Румянцев не был особенно смущен тонко рассчитанной выходкой шведа. Шёльдебранд же решился во что бы то ни стало отыскать выход из положения и отстоять область Каликса. «Желаю вам удачи, друг мой, — сказал ему Стедингк, — но я не уверен и не надеюсь, потому что скорее Вельзевул отдаст обратно душу, чем русские уступят что-либо из того, что они могут ограбить». Проведя ночь за разными комбинациями, Шёльдебранд заметил, что Румянцев старается мешать непосредственному сообщению шведских представителей с Петербургом. Причиной тому, по соображению Шёльдебранда, служило опасение Румянцева, что Стедингк своим большим влиянием на Государя мог исходатайствовать некоторые уступки. Решено было воспользоваться этим опасением Румянцева, и Шёльдебранд составил ноту следующего содержания: король Швеции, сообщая свою волю уполномоченным, сказал, что не смотря на несправедливость сделанных требований, соглашается на них, дабы прекратить кровопролитие, и что Его Величество считает потерю Финляндии несчастным последствием неблагоразумного употребления шведских военных сил прежним правительством; но что касается северной границы, то Его Величеству лично известны благородные мысли Императора Александра, и находит поэтому невозможным признать, чтоб Государь стал требовать малейшей уступки какой-либо части Швеции, зная, что это вызвало бы враждебность против него самого, к чему он, однако, никогда не давал повода; а потому король повелел нам заключить мир во всех остальных отношениях и желает, чтоб переговоры о северной границе происходили в Петербурге, под надзором самого Государя. Стедингк и Шёльдебранд просили представить эту ноту Государю и ждали ответа, после которого, если бы он оказался отрицательным, стали бы добиваться выдачи им паспорта, для обратной поездки в Швецию. Нота была изложена письменно для того, чтоб заставить Румянцева отослать ее в Петербург. Прочтя ноту, Румянцев, немного подумав сказал: «Да, чтоб доказать, как горячо я желаю прекращения ужасов войны и кровопролития, я отошлю курьера к Государю с нотой и буду ждать ответа». Сам же «законодатель мира на севере» — Румянцев не уехал.
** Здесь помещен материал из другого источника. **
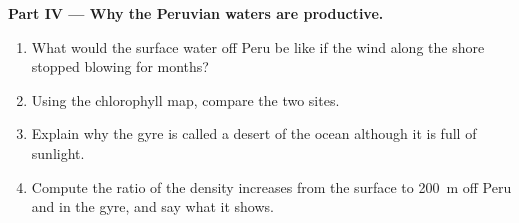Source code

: \begin{problem}
\medskip
\noindent\textbf{Part IV --- Why the Peruvian waters are productive.}
\begin{enumerate}[resume]
  \item What would the surface water off Peru be like if the wind along the
        shore stopped blowing for months?
  \item Using the chlorophyll map, compare the two sites.
  \item Explain why the gyre is called a desert of the ocean although it is
        full of sunlight.
  \item Compute the ratio of the density increases from the surface to
        \qty{200}{m} off Peru and in the gyre, and say what it shows.
\end{enumerate}
\end{problem}
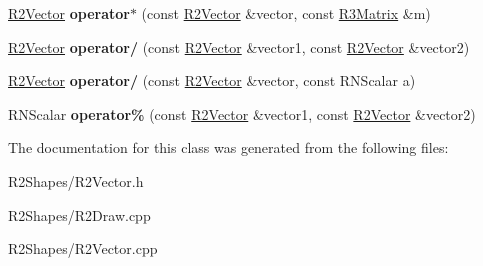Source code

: \begin{DoxyCompactItemize}
\item 
\hyperlink{class_r2_vector}{R2\+Vector} {\bfseries operator$\ast$} (const \hyperlink{class_r2_vector}{R2\+Vector} \&vector, const \hyperlink{class_r3_matrix}{R3\+Matrix} \&m)\hypertarget{class_r2_vector_a4766dd8eed3f662a2dd9e6c778412dc1}{}\label{class_r2_vector_a4766dd8eed3f662a2dd9e6c778412dc1}

\item 
\hyperlink{class_r2_vector}{R2\+Vector} {\bfseries operator/} (const \hyperlink{class_r2_vector}{R2\+Vector} \&vector1, const \hyperlink{class_r2_vector}{R2\+Vector} \&vector2)\hypertarget{class_r2_vector_a60b7391a208d40547391f784d56c829a}{}\label{class_r2_vector_a60b7391a208d40547391f784d56c829a}

\item 
\hyperlink{class_r2_vector}{R2\+Vector} {\bfseries operator/} (const \hyperlink{class_r2_vector}{R2\+Vector} \&vector, const R\+N\+Scalar a)\hypertarget{class_r2_vector_ab7aaea5cfb8669ff074b5722b569f64d}{}\label{class_r2_vector_ab7aaea5cfb8669ff074b5722b569f64d}

\item 
R\+N\+Scalar {\bfseries operator\%} (const \hyperlink{class_r2_vector}{R2\+Vector} \&vector1, const \hyperlink{class_r2_vector}{R2\+Vector} \&vector2)\hypertarget{class_r2_vector_a03c9a4bbce9ee09be5bb8bf2bb05c2a1}{}\label{class_r2_vector_a03c9a4bbce9ee09be5bb8bf2bb05c2a1}

\end{DoxyCompactItemize}


The documentation for this class was generated from the following files\+:\begin{DoxyCompactItemize}
\item 
R2\+Shapes/R2\+Vector.\+h\item 
R2\+Shapes/R2\+Draw.\+cpp\item 
R2\+Shapes/R2\+Vector.\+cpp\end{DoxyCompactItemize}

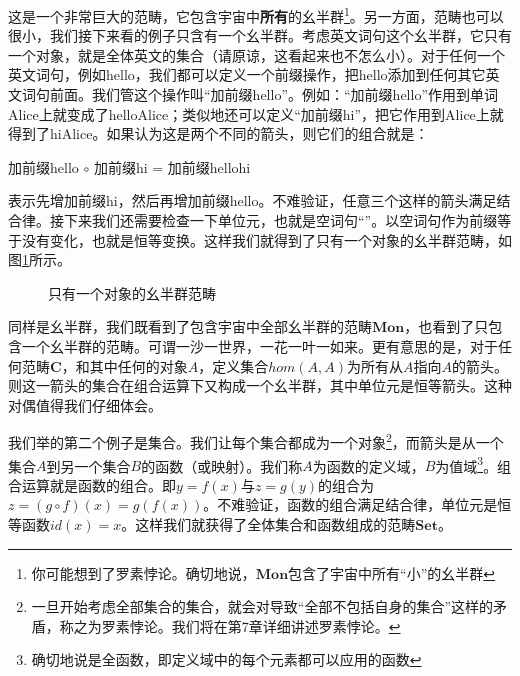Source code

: \documentclass{article}
\begin{document}
这是一个非常巨大的范畴，它包含宇宙中\textbf{所有}的幺半群\footnote{你可能想到了罗素悖论。确切地说，$\pmb{Mon}$包含了宇宙中所有“小”的幺半群}。另一方面，范畴也可以很小，我们接下来看的例子只含有一个幺半群。考虑英文词句这个幺半群，它只有一个对象，就是全体英文的集合（请原谅，这看起来也不怎么小）。对于任何一个英文词句，例如hello，我们都可以定义一个前缀操作，把hello添加到任何其它英文词句前面。我们管这个操作叫“加前缀hello”。例如：“加前缀hello”作用到单词Alice上就变成了helloAlice；类似地还可以定义“加前缀hi”，把它作用到Alice上就得到了hiAlice。如果认为这是两个不同的箭头，则它们的组合就是：

\begin{center}
加前缀hello $\circ$ 加前缀hi = 加前缀hellohi
\end{center}

表示先增加前缀hi，然后再增加前缀hello。不难验证，任意三个这样的箭头满足结合律。接下来我们还需要检查一下单位元，也就是空词句“”。以空词句作为前缀等于没有变化，也就是恒等变换。这样我们就得到了只有一个对象的幺半群范畴，如图\ref{fig:monoid-as-category}所示。

\begin{figure}[htbp]
\centering
{}
\caption{只有一个对象的幺半群范畴}
\label{fig:monoid-as-category}
\end{figure}

同样是幺半群，我们既看到了包含宇宙中全部幺半群的范畴$\pmb{Mon}$，也看到了只包含一个幺半群的范畴。可谓一沙一世界，一花一叶一如来。更有意思的是，对于任何范畴$\pmb{C}$，和其中任何的对象$A$，定义集合$hom(A, A)$为所有从$A$指向$A$的箭头。则这一箭头的集合在组合运算下又构成一个幺半群，其中单位元是恒等箭头。这种对偶值得我们仔细体会。

我们举的第二个例子是集合。我们让每个集合都成为一个对象\footnote{一旦开始考虑全部集合的集合，就会对导致“全部不包括自身的集合”这样的矛盾，称之为罗素悖论。我们将在第7章详细讲述罗素悖论。}，而箭头是从一个集合$A$到另一个集合$B$的函数（或映射）。我们称$A$为函数的定义域，$B$为值域\footnote{确切地说是全函数，即定义域中的每个元素都可以应用的函数}。组合运算就是函数的组合。即$y = f(x)$与$z = g(y)$的组合为$z = (g \circ f)(x) = g(f(x))$。不难验证，函数的组合满足结合律，单位元是恒等函数$id(x) = x$。这样我们就获得了全体集合和函数组成的范畴$\pmb{Set}$。
\end{document}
По прошествии некоторого времени, был получен ответ Государя. Румянцев, вынув собственноручное письмо Монарха и карту Хермелина, сказал, что Государь желает своему другу, королю Швеции, при заключении мира преподнести букет — область между реками Каликсом и Торнео. Он показал карту, на которой Государь красным карандашом провел прямую линию от Ботнического залива вдоль Торнео к границе Норвежской Лапландии.
Естественно, что Шёльдебранд приписал успех себе, не зная корреспонденции, которую вел гр. Румянцев с Государем. Оказывается, что Румянцев после, второго же, совещания обратился к Государю и стал склонять его на уступку Швеции в вопросе о северной границе. Вместо реки Торнео Румянцев просил разрешить считать границей реку Кеми, протекающую восточнее Торнео. Речь шла всего о нескольких лапландских хижинах и о каких-то железных рудниках между Торнео и Каликсом. «Какое убогое богатство, и стоит ли настойчиво гоняться за ним, рискуя замедлить заключение мира»[16]
.«Я согласен с вами, — отвечал Император графу Румянцеву 15-го августа, — что можно уступить шведам в деле о границе на Каликсе. Я желал бы в таком случае, чтобы вместо Кеми вы добились границы на Торнео. Многие причины меня к тому побуждают. Кеми не перерезывает шведскую территорию до Норвегии, что имеет место при Торнео. Притом я получил очень любезное письмо от жителей города Торнео, выражающих горячее желание войти в состав Финляндии. Это еще причина, обязывающая меня не возвращать их Швеции».
Много ума, находчивости и стойкости проявлено было с обеих сторон в дни переговоров в Фридрихсгаме. Стедингк нередко при этом притворно хворал, для того, чтоб переговоры столь же часто велись у него, как у Румянцева. Шведские уполномоченные только тогда окончательно уступили, когда сознали, что не оставалось никакой надежды на помощь Франции. После конвенции в Штральзунде 1807 г. Швеция не могла более вредить Наполеону, и он, вводя в заблуждение и врагов, и друзей, говорил: «Я ничего не выиграю от того, что русские займут Стокгольм».